Work item → Write out the following listing's lines from the one with "<!--END_SECTION:waka-->" to the one with "First, obtain a", exactly, with both included and no others.

Supplied data →

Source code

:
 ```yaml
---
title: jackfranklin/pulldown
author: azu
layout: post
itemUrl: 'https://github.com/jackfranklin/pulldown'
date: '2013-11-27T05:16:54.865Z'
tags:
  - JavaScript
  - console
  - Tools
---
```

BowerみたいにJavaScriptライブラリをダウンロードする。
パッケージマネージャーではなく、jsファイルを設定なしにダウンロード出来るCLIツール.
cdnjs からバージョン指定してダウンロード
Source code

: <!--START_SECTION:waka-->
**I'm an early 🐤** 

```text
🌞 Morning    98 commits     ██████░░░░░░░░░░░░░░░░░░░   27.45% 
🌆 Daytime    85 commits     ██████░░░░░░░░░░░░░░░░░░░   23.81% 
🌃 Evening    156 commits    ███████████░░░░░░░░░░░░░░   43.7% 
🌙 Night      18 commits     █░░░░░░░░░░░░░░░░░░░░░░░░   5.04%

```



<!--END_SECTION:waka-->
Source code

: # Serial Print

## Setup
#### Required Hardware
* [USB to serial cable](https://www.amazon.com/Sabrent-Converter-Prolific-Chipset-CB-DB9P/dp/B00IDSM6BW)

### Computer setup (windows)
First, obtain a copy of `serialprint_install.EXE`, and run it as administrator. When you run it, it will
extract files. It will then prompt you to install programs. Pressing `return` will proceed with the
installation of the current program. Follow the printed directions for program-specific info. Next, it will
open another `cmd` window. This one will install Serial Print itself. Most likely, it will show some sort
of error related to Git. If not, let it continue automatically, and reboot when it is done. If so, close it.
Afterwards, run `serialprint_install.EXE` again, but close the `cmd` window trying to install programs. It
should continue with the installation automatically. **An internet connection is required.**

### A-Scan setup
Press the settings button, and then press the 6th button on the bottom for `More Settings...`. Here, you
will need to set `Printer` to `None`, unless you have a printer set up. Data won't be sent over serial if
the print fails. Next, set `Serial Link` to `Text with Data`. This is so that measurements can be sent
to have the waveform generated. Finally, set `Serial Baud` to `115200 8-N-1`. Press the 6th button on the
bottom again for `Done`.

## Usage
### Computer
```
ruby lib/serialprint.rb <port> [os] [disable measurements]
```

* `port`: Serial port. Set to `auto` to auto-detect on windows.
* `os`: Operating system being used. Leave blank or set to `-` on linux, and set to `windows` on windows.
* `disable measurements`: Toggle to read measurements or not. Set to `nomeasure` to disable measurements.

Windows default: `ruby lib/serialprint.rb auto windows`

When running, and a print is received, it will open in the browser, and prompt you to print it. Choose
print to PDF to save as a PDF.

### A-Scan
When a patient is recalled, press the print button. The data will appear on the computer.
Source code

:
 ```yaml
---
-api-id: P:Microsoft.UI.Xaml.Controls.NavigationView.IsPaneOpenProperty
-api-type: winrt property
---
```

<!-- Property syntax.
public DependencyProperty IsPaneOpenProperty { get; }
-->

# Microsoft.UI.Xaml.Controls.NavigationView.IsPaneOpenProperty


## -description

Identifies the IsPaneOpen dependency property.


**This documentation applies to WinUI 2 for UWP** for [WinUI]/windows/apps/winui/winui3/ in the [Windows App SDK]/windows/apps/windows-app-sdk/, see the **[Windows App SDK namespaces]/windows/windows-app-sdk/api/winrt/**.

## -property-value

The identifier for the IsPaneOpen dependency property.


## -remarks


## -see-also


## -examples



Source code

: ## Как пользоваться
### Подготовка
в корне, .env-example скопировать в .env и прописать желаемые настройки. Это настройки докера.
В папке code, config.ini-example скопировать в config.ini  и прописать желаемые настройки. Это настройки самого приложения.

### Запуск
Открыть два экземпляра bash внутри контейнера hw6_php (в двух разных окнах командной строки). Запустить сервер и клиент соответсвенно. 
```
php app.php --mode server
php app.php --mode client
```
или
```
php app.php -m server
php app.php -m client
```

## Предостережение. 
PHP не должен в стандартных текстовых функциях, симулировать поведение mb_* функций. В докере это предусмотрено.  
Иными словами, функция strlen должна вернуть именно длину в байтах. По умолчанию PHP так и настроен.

Exercise output →
<!--END_SECTION:waka-->
Source code

: # Serial Print

## Setup
#### Required Hardware
* [USB to serial cable](https://www.amazon.com/Sabrent-Converter-Prolific-Chipset-CB-DB9P/dp/B00IDSM6BW)

### Computer setup (windows)
First, obtain a copy of `serialprint_install.EXE`, and run it as administrator. When you run it, it will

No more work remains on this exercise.